PROBLEM DETAILS>
Please return each entry that follows exactly as given, but without pictures.

%%

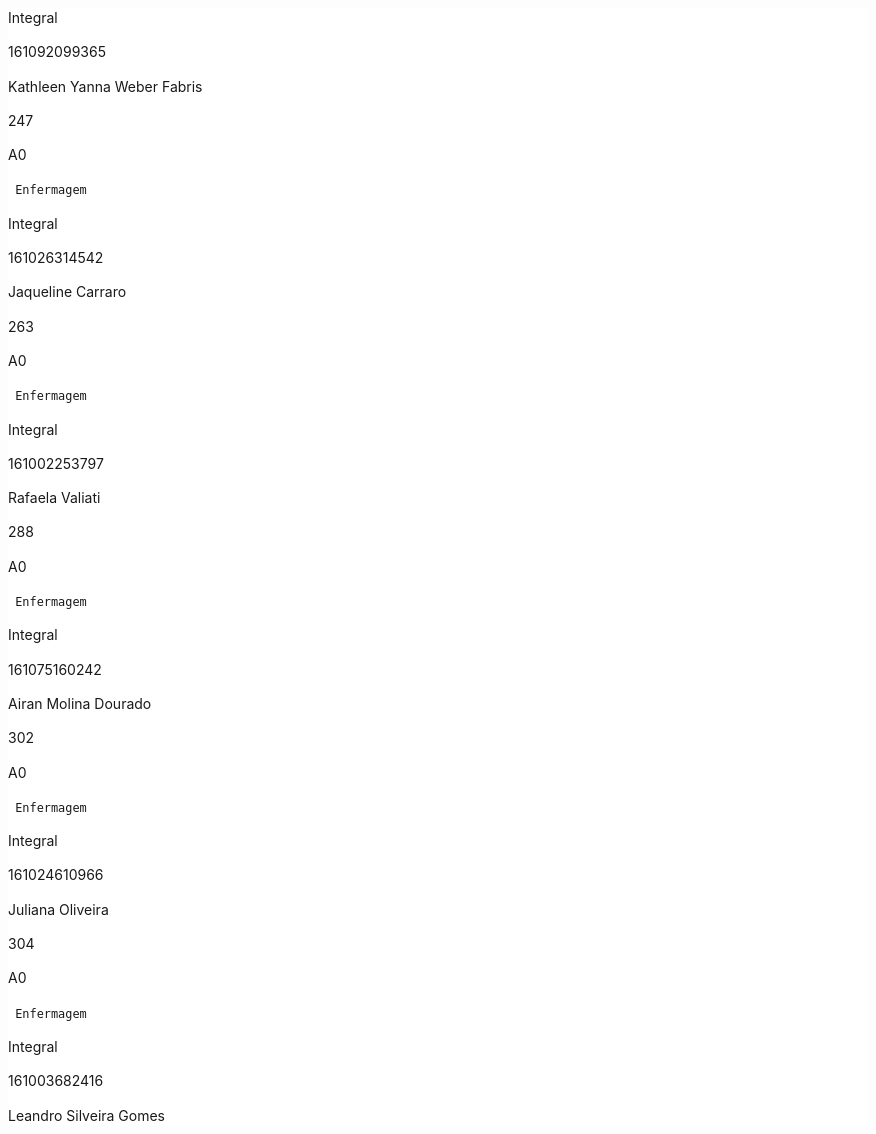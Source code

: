   Integral

   161092099365

   Kathleen Yanna Weber Fabris

   247

   A0

     Enfermagem

   Integral

   161026314542

   Jaqueline Carraro

   263

   A0

     Enfermagem

   Integral

   161002253797

   Rafaela Valiati

   288

   A0

     Enfermagem

   Integral

   161075160242

   Airan Molina Dourado

   302

   A0

     Enfermagem

   Integral

   161024610966

   Juliana Oliveira

   304

   A0

     Enfermagem

   Integral

   161003682416

   Leandro Silveira Gomes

%%

RESPONSE FOR THIS EXERCISE>
Source code

:   Integral

   161092099365

   Kathleen Yanna Weber Fabris

   247

   A0

     Enfermagem

   Integral

   161026314542

   Jaqueline Carraro

   263

   A0

     Enfermagem

   Integral

   161002253797

   Rafaela Valiati

   288

   A0

     Enfermagem

   Integral

   161075160242

   Airan Molina Dourado

   302

   A0

     Enfermagem

   Integral

   161024610966

   Juliana Oliveira

   304

   A0

     Enfermagem

   Integral

   161003682416

   Leandro Silveira Gomes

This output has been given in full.